- Born: March 23, 1935 London, England
- Died: December 11, 2025 (aged 90) Los Angeles, California, U.S.
- Occupations: Composer and professor
- Known for: Electronic music

= Sylvia Pengilly =

British-American musician and music professor (1935–2025)

Sylvia Pengilly (March 23, 1935 – December 11, 2025) was a British-American musician and music professor. She was known for composing music by converting brain waves to electrical data that combines music with graphics. Pengilly continued lecturing and composing after semi-retiring in 1995.

== Career ==

A screenshot of one of Pengilly's compositions

After completing her studies, she taught theory and composition at Western Illinois University for four years. She learned that Lissajous curves could be created with the use of a combined laser and mirror system built by physics professor Richard Peterson. She used the system to compose percussion and electronic music.

Pengilly taught at Loyola University New Orleans from 1980 to 1995 where she was hired to expose students to electronic music. She built a music studio for the students which included a Moog 55, speakers, mixing board, TASCAM tape deck, and a Zenith computer. In 1984, Pengilly added Macintosh computers that ran composition software and included keyboards. She also worked on the integration of graphics with music and herself dancing by using an Amiga computer that was running a software named Mandala. This software allowed her "to create a virtual world, then to have her image enter that world, where it is able to trigger 'events' in realtime by virtually touching previously created icons".

Pengilly worked on the use of brain waves to create compositions in 1983 with an Interactive Brainwave Visual Analyzer. The visual analyzer contains a headband with electrodes that converts brain waves to electrical data. The data is transferred to a computer's receiver through radio frequencies and then converted to MIDI information, later controlling the composition by combining music with graphics that match a performer's brain waves.

== Personal life and death ==
Sylvia Pengilly was born in London on March 23, 1935. Pengilly's childhood memories include gunfire, rockets, and bombings. Her family would travel to rural Sussex whenever the bombings would be at their worst, except for her father who was in the army. She attended music class each week while in Sussex. She learned about English folk music and her teacher would play the piano to accompany the music. Once the war ended, the entire family moved back to London, where her parents taught her how to play the piano. She enjoyed playing so much that she would often need to be forced away from it. At music class in high school, she was first exposed to a fugue by Bach. This led to her first composition, a fugue based on the C minor fugue from Book I of The Well-Tempered Clavier. She attended the Guildhall School of Music and Drama in the 1950s and took a degree in music education.

Pengilly married Brian Pengilly, a research chemist, in 1956 and they moved to Stow, Ohio in 1957 when he received a job offer from Goodyear Research. Pengilly was an elementary school music teacher for a few years until she pursued a composition degree at Kent State University in 1968. Pengilly became aware of electronic music while attending the university when she saw the chairman's Moog 55 and she used it to change how a simple waveform sounds. She graduated with a Master of Arts in composition in 1971 and joined the faculty at Kent State University as a theory instructor. Pengilly divorced her husband in 1973 and attended the University of Cincinnati for a doctoral degree during the same year. The University of Cincinnati's Conservatory of Music had an electronic music studio which included an ARP 2600 and an ElectroComp. She studied how to compose acoustic and electronic music.

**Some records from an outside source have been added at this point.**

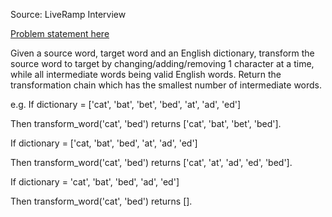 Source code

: Source: LiveRamp Interview

[Problem statement here](http://www.ardendertat.com/2011/10/17/programming-interview-questions-8-transform-word/)

Given a source word, target word and an English dictionary, transform the source word to target by changing/adding/removing 1 character at a time, while all intermediate words being valid English words. Return the transformation chain which has the smallest number of intermediate words.

e.g. If dictionary = ['cat', 'bat', 'bet', 'bed', 'at', 'ad', 'ed']

Then transform_word('cat', 'bed') returns ['cat', 'bat', 'bet', 'bed'].

If dictionary = ['cat, 'bat', 'bed', 'at', 'ad', 'ed']

Then transform_word('cat', 'bed') returns ['cat', 'at', 'ad', 'ed', 'bed'].

If dictionary = 'cat', 'bat', 'bed', 'ad', 'ed']

Then transform_word('cat', 'bed') returns [].
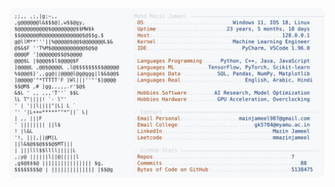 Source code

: <picture>
  <source srcset="https://raw.githubusercontent.com/mmazinjameel/mmazinjameel/main/dark_mode.svg?v=1745410763" media="(prefers-color-scheme: dark)">
  <img src="https://raw.githubusercontent.com/mmazinjameel/mmazinjameel/main/light_mode.svg?v=1745410763">
</picture>
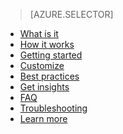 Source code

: > [AZURE.SELECTOR]
- [What is it](../articles/active-directory/active-directory-passwords.md)
- [How it works](../articles/active-directory/active-directory-passwords-how-it-works.md)
- [Getting started](../articles/active-directory/active-directory-passwords-getting-started.md)
- [Customize](../articles/active-directory/active-directory-passwords-customize.md)
- [Best practices](../articles/active-directory/active-directory-passwords-best-practices.md)
- [Get insights](../articles/active-directory/active-directory-passwords-get-insights.md)
- [FAQ](../articles/active-directory/active-directory-passwords-faq.md)
- [Troubleshooting](../articles/active-directory/active-directory-passwords-troubleshoot.md)
- [Learn more](../articles/active-directory/active-directory-passwords-learn-more.md)

<!---HONumber=Oct15_HO3--> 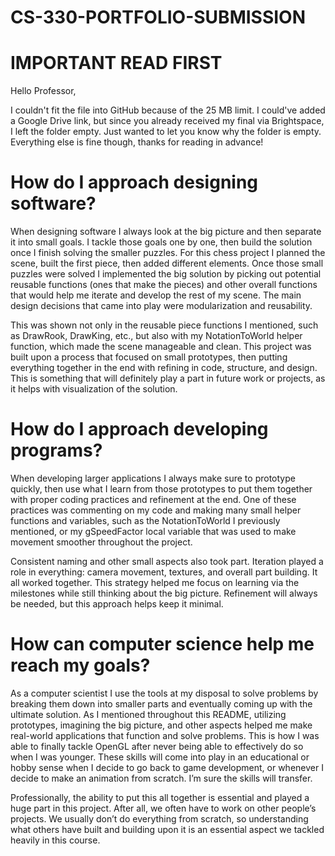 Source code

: # CS-330-PORTFOLIO-SUBMISSION

# IMPORTANT READ FIRST
Hello Professor,

I couldn't fit the file into GitHub because of the 25 MB limit. I could've added a Google Drive link, but since you already received my final via Brightspace, I left the folder empty. Just wanted to let you know why the folder is empty. Everything else is fine though, thanks for reading in advance!

# How do I approach designing software?
When designing software I always look at the big picture and then separate it into small goals. I tackle those goals one by one, then build the solution once I finish solving the smaller puzzles. For this chess project I planned the scene, built the first piece, then added different elements. Once those small puzzles were solved I implemented the big solution by picking out potential reusable functions (ones that make the pieces) and other overall functions that would help me iterate and develop the rest of my scene. The main design decisions that came into play were modularization and reusability.

This was shown not only in the reusable piece functions I mentioned, such as DrawRook, DrawKing, etc., but also with my NotationToWorld helper function, which made the scene manageable and clean. This project was built upon a process that focused on small prototypes, then putting everything together in the end with refining in code, structure, and design. This is something that will definitely play a part in future work or projects, as it helps with visualization of the solution.

# How do I approach developing programs?
When developing larger applications I always make sure to prototype quickly, then use what I learn from those prototypes to put them together with proper coding practices and refinement at the end. One of these practices was commenting on my code and making many small helper functions and variables, such as the NotationToWorld I previously mentioned, or my gSpeedFactor local variable that was used to make movement smoother throughout the project.

Consistent naming and other small aspects also took part. Iteration played a role in everything: camera movement, textures, and overall part building. It all worked together. This strategy helped me focus on learning via the milestones while still thinking about the big picture. Refinement will always be needed, but this approach helps keep it minimal.

# How can computer science help me reach my goals?
As a computer scientist I use the tools at my disposal to solve problems by breaking them down into smaller parts and eventually coming up with the ultimate solution. As I mentioned throughout this README, utilizing prototypes, imagining the big picture, and other aspects helped me make real-world applications that function and solve problems.
This is how I was able to finally tackle OpenGL after never being able to effectively do so when I was younger. These skills will come into play in an educational or hobby sense when I decide to go back to game development, or whenever I decide to make an animation from scratch. I’m sure the skills will transfer.

Professionally, the ability to put this all together is essential and played a huge part in this project. After all, we often have to work on other people’s projects. We usually don’t do everything from scratch, so understanding what others have built and building upon it is an essential aspect we tackled heavily in this course.
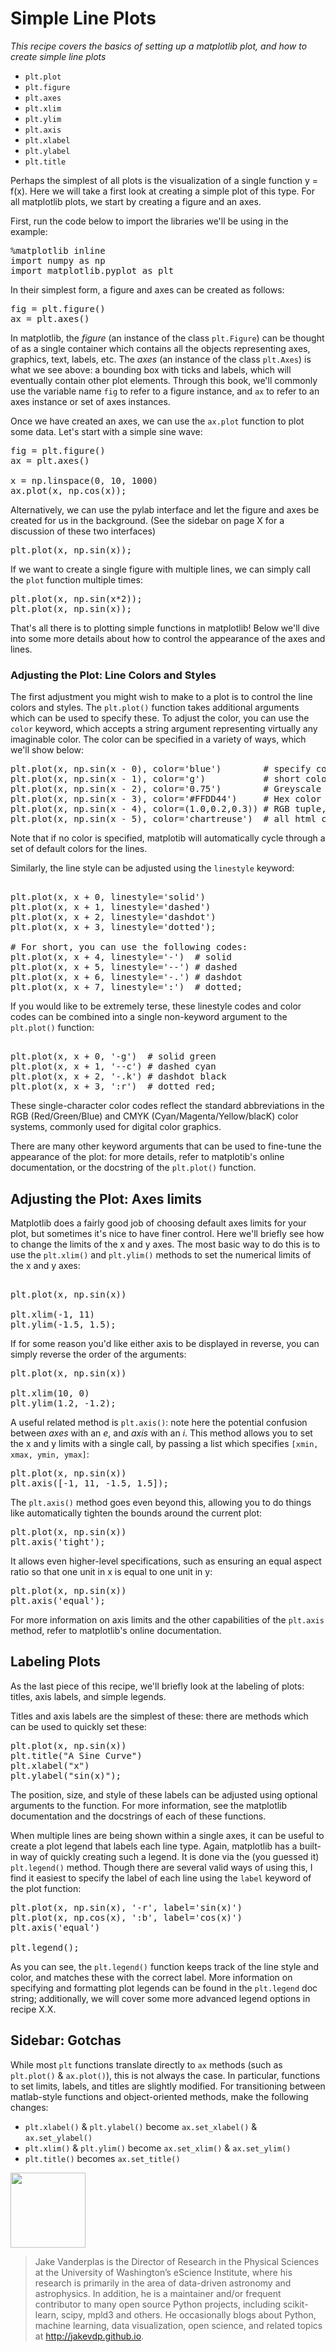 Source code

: # Simple Line Plots


*This recipe covers the basics of setting up a matplotlib plot, and how to create simple line plots*

- ``plt.plot``
- ``plt.figure``
- ``plt.axes``
- ``plt.xlim``
- ``plt.ylim``
- ``plt.axis``
- ``plt.xlabel``
- ``plt.ylabel``
- ``plt.title``

Perhaps the simplest of all plots is the visualization of a single function <span data-type="tex">y = f(x)</span>.
Here we will take a first look at creating a simple plot of this type.
For all matplotlib plots, we start by creating a figure and an axes.

First, run the code below to import the libraries we'll be using in the example:

<pre data-code-language="python" data-executable="true" data-type="programlisting">
%matplotlib inline
import numpy as np
import matplotlib.pyplot as plt
</pre>

In their simplest form, a figure and axes can be created as follows:


<pre data-code-language="python" data-executable="true" data-type="programlisting">
fig = plt.figure()
ax = plt.axes()
</pre>


In matplotlib, the *figure* (an instance of the class ``plt.Figure``) can be thought of as a single container which contains all the objects representing axes, graphics, text, labels, etc.
The *axes* (an instance of the class ``plt.Axes``) is what we see above: a bounding box with ticks and labels, which will eventually contain other plot elements.
Through this book, we'll commonly use the variable name ``fig`` to refer to a figure instance, and ``ax`` to refer to an axes instance or set of axes instances.

Once we have created an axes, we can use the ``ax.plot`` function to plot some data. Let's start with a simple sine wave:


<pre data-code-language="python" data-executable="true" data-type="programlisting">
fig = plt.figure()
ax = plt.axes()

x = np.linspace(0, 10, 1000)
ax.plot(x, np.cos(x));
</pre>


Alternatively, we can use the pylab interface and let the figure and axes be created for us in the background.
(See the sidebar on page X for a discussion of these two interfaces)


<pre data-code-language="python" data-executable="true" data-type="programlisting">
plt.plot(x, np.sin(x));
</pre>


If we want to create a single figure with multiple lines, we can simply call the ``plot`` function multiple times:


<pre data-code-language="python" data-executable="true" data-type="programlisting">
plt.plot(x, np.sin(x*2));
plt.plot(x, np.sin(x));
</pre>


That's all there is to plotting simple functions in matplotlib!
Below we'll dive into some more details about how to control the appearance of the axes and lines.

### Adjusting the Plot: Line Colors and Styles


The first adjustment you might wish to make to a plot is to control the line colors and styles.
The ``plt.plot()`` function takes additional arguments which can be used to specify these.
To adjust the color, you can use the ``color`` keyword, which accepts a string argument representing virtually any imaginable color.
The color can be specified in a variety of ways, which we'll show below:


<pre data-code-language="python" data-executable="true" data-type="programlisting">
plt.plot(x, np.sin(x - 0), color='blue')        # specify color by name
plt.plot(x, np.sin(x - 1), color='g')           # short color code (works for rgb & cmyk)
plt.plot(x, np.sin(x - 2), color='0.75')        # Greyscale between 0 and 1
plt.plot(x, np.sin(x - 3), color='#FFDD44')     # Hex color code (RRGGBB from 00 to FF)
plt.plot(x, np.sin(x - 4), color=(1.0,0.2,0.3)) # RGB tuple, between 0 and 1
plt.plot(x, np.sin(x - 5), color='chartreuse')  # all html color names are supported;
</pre>


Note that if no color is specified, matplotib will automatically cycle through a set of default colors for the lines.

Similarly, the line style can be adjusted using the ``linestyle`` keyword:


<pre data-code-language="python" data-executable="true" data-type="programlisting">

plt.plot(x, x + 0, linestyle='solid')
plt.plot(x, x + 1, linestyle='dashed')
plt.plot(x, x + 2, linestyle='dashdot')
plt.plot(x, x + 3, linestyle='dotted');

# For short, you can use the following codes:
plt.plot(x, x + 4, linestyle='-')  # solid
plt.plot(x, x + 5, linestyle='--') # dashed
plt.plot(x, x + 6, linestyle='-.') # dashdot
plt.plot(x, x + 7, linestyle=':')  # dotted;
</pre>


If you would like to be extremely terse, these linestyle codes and color codes can be combined into a single non-keyword argument to the ``plt.plot()`` function:


<pre data-code-language="python" data-executable="true" data-type="programlisting">

plt.plot(x, x + 0, '-g')  # solid green
plt.plot(x, x + 1, '--c') # dashed cyan
plt.plot(x, x + 2, '-.k') # dashdot black
plt.plot(x, x + 3, ':r')  # dotted red;
</pre>


These single-character color codes reflect the standard abbreviations in the RGB (Red/Green/Blue) and CMYK (Cyan/Magenta/Yellow/blacK) color systems, commonly used for digital color graphics.

There are many other keyword arguments that can be used to fine-tune the appearance of the plot: for more details, refer to matplotib's online documentation, or the docstring of the ``plt.plot()`` function.

## Adjusting the Plot: Axes limits


Matplotlib does a fairly good job of choosing default axes limits for your plot, but sometimes it's nice to have finer control.
Here we'll briefly see how to change the limits of the x and y axes.
The most basic way to do this is to use the ``plt.xlim()`` and ``plt.ylim()`` methods to set the numerical limits of the x and y axes:


<pre data-code-language="python" data-executable="true" data-type="programlisting">

plt.plot(x, np.sin(x))

plt.xlim(-1, 11)
plt.ylim(-1.5, 1.5);
</pre>


If for some reason you'd like either axis to be displayed in reverse, you can simply reverse the order of the arguments:


<pre data-code-language="python" data-executable="true" data-type="programlisting">
plt.plot(x, np.sin(x))

plt.xlim(10, 0)
plt.ylim(1.2, -1.2);
</pre>


A useful related method is ``plt.axis()``: note here the potential confusion between *axes* with an *e*, and *axis* with an *i*.
This method allows you to set the x and y limits with a single call, by passing a list which specifies ``[xmin, xmax, ymin, ymax]``:


<pre data-code-language="python" data-executable="true" data-type="programlisting">
plt.plot(x, np.sin(x))
plt.axis([-1, 11, -1.5, 1.5]);
</pre>


The ``plt.axis()`` method goes even beyond this, allowing you to do things like automatically tighten the bounds around the current plot:


<pre data-code-language="python" data-executable="true" data-type="programlisting">
plt.plot(x, np.sin(x))
plt.axis('tight');
</pre>


It allows even higher-level specifications, such as ensuring an equal aspect ratio so that one unit in x is equal to one unit in y:


<pre data-code-language="python" data-executable="true" data-type="programlisting">
plt.plot(x, np.sin(x))
plt.axis('equal');
</pre>


For more information on axis limits and the other capabilities of the ``plt.axis`` method, refer to matplotlib's online documentation.

## Labeling Plots


As the last piece of this recipe, we'll briefly look at the labeling of plots: titles, axis labels, and simple legends.

Titles and axis labels are the simplest of these: there are methods which can be used to quickly set these:


<pre data-code-language="python" data-executable="true" data-type="programlisting">
plt.plot(x, np.sin(x))
plt.title("A Sine Curve")
plt.xlabel("x")
plt.ylabel("sin(x)");
</pre>


The position, size, and style of these labels can be adjusted using optional arguments to the function.
For more information, see the matplotlib documentation and the docstrings of each of these functions.

When multiple lines are being shown within a single axes, it can be useful to create a plot legend that labels each line type.
Again, matplotlib has a built-in way of quickly creating such a legend.
It is done via the (you guessed it) ``plt.legend()`` method.
Though there are several valid ways of using this, I find it easiest to specify the label of each line using the ``label`` keyword of the plot function:


<pre data-code-language="python" data-executable="true" data-type="programlisting">
plt.plot(x, np.sin(x), '-r', label='sin(x)')
plt.plot(x, np.cos(x), ':b', label='cos(x)')
plt.axis('equal')

plt.legend();
</pre>


As you can see, the ``plt.legend()`` function keeps track of the line style and color, and matches these with the correct label.
More information on specifying and formatting plot legends can be found in the ``plt.legend`` doc string; additionally, we will cover some more advanced legend options in recipe X.X.

## Sidebar: Gotchas


While most ``plt`` functions translate directly to ``ax`` methods (such as ``plt.plot()`` & ``ax.plot()``), this is not always the case. In particular, functions to set limits, labels, and titles are slightly modified.
For transitioning between matlab-style functions and object-oriented methods, make the following changes:

- ``plt.xlabel()`` & ``plt.ylabel()`` become ``ax.set_xlabel()`` & ``ax.set_ylabel()``
- ``plt.xlim()`` & ``plt.ylim()`` become ``ax.set_xlim()`` & ``ax.set_ylim()``
- ``plt.title()`` becomes ``ax.set_title()``


<div class="author clearfix">
   <img style="width: 120px;" class="author-img" src="http://cdn.oreillystatic.com/en/assets/1/eventprovider/1/_@user_180035.jpg"/>
   <blockquote class="quote">
      Jake Vanderplas is the Director of Research in the Physical Sciences at the University of Washington’s eScience Institute, where his research is primarily in the area of data-driven astronomy and astrophysics. In addition, he is a maintainer and/or frequent contributor to many open source Python projects, including scikit-learn, scipy, mpld3 and others. He occasionally blogs about Python, machine learning, data visualization, open science, and related topics at <a href="http://jakevdp.github.io">http://jakevdp.github.io</a>.
   </blockquote>    
</div>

Pengilly became semi-retired in 1995 and moved to California. She continued to perform and lecture at multiple universities. Pengilly also attended electronic music conferences. She collaborated with composer Michael Rhoades to create music video works, with Pengilly creating the video and Rhoades composing the music.

Pengilly died on December 11, 2025, at the age of 90.

== Reception ==
A 2005 review in Computer Music Journal states that Pengilly's work Patterns of Organic Energy "demonstrates a wide and inventive range of constantly evolving aqueous and kaleidoscopic forms". A review from the Center for Visual Music, Los Angeles states, "Sylvia Pengilly's Patterns of Organic Energy is a gorgeous work, containing some literal translations of image to music, made using Artmatic Pro and MetaSynth".

A review from the Miami Herald music critic James Roos says, "Sylvia Pengilly's Trio of 1979, though composed in four movements, ranging from Fugue and Lullaby to Scherzo and Epilogue, had a consistently acrid sound and a texture so fragmented it required a conductor to keep violin, viola and piano together, as they pulled in their own directions".